Les ministres appellent désormais à une approche européenne cohérente et protectrice, visant particulièrement les équipementiers, maillons essentiels de la souveraineté industrielle du continent. Ils plaident pour des règles du jeu équitables, sans fermeture du marché mais en intégrant une vraie exigence de production locale dans la révision du règlement européen sur les émissions de CO?.

La France demande que l’ambition industrielle sur le véhicule électrique soit alignée avec celle du thermique, dont près de 75 % de la valeur ajoutée est aujourd’hui produite en Europe. Cela implique que les composants stratégiques — batteries, moteurs électriques, électronique — soient majoritairement fabriqués sur le continent, selon une trajectoire pragmatique négociée avec la filière.

Défendre simultanément industrie et climat

Les ministres insistent : les objectifs environnementaux doivent aller de pair avec une stratégie industrielle solide. Ils se disent ouverts à des flexibilités sur la neutralité technologique et sur les jalons fixés pour 2035, à condition qu’elles s’accompagnent d’outils réglementaires et financiers incitant à produire en Europe.

Ils souhaitent également que les véhicules électriques fabriqués selon les critères européens bénéficient d’un traitement préférentiel dans les calculs réglementaires, afin de récompenser les constructeurs engagés dans l’industrie locale.

La France appelle par ailleurs à adapter la trajectoire de décarbonation des véhicules utilitaires légers, en proposant un lissage des objectifs sur cinq ans, et à accélérer les initiatives européennes pour faire émerger un petit véhicule électrique européen compétitif.

Autre priorité : soutenir rapidement la montée en cadence des usines de batteries européennes, avec des mécanismes incitant à utiliser des composants européens notamment les cathodes dans les futures générations de batteries.

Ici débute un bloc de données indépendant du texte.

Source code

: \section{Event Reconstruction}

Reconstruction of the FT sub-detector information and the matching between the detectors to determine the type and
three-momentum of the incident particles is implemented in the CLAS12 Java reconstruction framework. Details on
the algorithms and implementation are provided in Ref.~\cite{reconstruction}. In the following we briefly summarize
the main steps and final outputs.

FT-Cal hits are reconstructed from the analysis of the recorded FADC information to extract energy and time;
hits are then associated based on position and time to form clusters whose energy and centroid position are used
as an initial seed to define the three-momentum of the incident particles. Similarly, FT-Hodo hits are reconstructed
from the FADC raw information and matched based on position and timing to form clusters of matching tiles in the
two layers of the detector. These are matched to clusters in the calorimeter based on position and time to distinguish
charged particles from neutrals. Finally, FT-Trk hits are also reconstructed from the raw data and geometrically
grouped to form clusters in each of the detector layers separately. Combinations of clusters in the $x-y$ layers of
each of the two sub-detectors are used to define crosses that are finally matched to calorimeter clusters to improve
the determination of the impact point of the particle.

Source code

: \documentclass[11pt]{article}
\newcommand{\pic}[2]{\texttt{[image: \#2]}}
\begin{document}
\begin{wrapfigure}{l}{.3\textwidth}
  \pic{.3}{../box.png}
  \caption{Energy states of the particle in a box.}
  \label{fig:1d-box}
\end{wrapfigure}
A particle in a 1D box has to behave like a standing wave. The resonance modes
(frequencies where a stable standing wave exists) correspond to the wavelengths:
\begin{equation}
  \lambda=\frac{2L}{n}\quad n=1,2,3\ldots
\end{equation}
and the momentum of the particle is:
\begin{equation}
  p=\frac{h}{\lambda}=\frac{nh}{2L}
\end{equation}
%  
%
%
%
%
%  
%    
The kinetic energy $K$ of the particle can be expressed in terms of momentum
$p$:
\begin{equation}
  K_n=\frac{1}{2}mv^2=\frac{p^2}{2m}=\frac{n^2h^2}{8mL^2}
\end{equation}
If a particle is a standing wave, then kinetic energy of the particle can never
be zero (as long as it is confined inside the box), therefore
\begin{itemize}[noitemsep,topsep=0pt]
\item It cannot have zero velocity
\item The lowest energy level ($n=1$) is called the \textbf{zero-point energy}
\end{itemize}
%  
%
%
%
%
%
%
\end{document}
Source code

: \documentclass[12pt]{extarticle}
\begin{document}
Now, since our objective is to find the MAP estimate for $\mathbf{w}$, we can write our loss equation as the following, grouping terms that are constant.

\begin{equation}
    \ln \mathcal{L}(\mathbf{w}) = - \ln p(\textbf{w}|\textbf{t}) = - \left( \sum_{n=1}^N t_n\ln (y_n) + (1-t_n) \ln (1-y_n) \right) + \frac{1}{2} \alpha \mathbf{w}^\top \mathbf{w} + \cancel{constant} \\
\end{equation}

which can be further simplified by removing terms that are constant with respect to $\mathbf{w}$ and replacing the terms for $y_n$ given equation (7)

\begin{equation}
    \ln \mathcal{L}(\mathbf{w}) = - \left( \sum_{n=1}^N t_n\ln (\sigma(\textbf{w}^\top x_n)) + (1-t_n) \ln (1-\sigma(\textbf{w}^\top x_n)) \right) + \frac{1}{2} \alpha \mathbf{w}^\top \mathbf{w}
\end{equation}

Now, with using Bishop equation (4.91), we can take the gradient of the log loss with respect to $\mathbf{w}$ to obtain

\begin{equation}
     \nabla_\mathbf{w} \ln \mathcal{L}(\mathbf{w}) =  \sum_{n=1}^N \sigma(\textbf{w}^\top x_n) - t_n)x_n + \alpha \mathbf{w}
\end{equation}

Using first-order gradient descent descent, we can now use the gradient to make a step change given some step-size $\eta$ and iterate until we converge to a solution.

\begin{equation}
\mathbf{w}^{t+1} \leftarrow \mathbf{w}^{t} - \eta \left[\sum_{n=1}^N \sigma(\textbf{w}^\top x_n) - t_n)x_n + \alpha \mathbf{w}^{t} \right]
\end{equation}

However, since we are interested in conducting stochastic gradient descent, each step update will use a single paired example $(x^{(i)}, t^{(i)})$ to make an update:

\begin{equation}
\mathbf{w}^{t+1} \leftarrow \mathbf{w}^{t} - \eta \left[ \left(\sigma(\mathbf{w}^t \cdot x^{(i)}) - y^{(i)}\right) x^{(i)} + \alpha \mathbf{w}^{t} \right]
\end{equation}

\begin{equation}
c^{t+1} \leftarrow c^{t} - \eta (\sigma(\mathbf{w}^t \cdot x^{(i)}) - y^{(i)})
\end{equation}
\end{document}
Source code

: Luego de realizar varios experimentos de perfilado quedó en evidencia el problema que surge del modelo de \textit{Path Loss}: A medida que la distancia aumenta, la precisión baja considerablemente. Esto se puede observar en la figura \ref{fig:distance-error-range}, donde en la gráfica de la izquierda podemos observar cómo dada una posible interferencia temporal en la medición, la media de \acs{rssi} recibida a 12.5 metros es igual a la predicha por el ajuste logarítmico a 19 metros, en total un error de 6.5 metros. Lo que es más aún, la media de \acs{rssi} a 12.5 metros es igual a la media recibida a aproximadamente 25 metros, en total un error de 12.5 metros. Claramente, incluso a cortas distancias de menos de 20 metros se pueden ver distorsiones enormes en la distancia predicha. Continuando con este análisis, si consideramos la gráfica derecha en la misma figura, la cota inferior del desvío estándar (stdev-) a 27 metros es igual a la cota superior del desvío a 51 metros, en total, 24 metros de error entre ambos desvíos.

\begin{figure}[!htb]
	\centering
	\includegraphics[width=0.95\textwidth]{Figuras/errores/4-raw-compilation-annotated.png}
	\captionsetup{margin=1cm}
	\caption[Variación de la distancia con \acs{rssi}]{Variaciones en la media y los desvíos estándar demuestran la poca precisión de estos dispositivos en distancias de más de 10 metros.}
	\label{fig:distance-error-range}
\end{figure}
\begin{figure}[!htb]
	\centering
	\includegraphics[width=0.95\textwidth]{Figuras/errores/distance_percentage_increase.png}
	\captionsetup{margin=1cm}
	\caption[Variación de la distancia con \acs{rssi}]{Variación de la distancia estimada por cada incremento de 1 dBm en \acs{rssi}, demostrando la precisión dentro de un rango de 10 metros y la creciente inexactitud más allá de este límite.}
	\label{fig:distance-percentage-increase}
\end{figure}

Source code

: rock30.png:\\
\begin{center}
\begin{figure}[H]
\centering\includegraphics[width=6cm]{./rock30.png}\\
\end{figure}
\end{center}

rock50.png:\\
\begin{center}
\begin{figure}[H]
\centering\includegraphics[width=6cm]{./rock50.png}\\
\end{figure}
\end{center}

Une mobilisation politique forte

Les trois ministres ont défendu une ligne commune, associant compétitivité, souveraineté et transition écologique.

Monique Barbut assure :

« La transition écologique est une véritable opportunité pour notre industrie à condition d’accompagner le secteur dans cette transition. Nous voulons une Europe qui décarbone, mais aussi une Europe qui innove et qui produit. Assumer une préférence européenne, c’est rendre la transition possible, acceptable et accessible. »

Roland Lescure rappelle l’enjeu social et stratégique :

« Protéger l’industrie automobile européenne, c’est préserver et créer des emplois, favoriser une production décarbonée et garantir notre souveraineté. Assumons le choix de l’Europe, soyons fiers de produire et d’acheter des voitures françaises et européennes. »

Sébastien Martin conclut sur l’urgence d’agir :

« L’Europe doit rester un continent qui produit. Si nous ne réagissons pas, elle ne fabriquera plus les véhicules qu’elle consomme. Le 10 décembre, la Commission européenne doit envoyer un signal clair : produire en Europe doit redevenir un avantage. »

À l’approche des arbitrages européens, la France affiche donc une position offensive, déterminée à concilier décarbonation, compétitivité et souveraineté industrielle.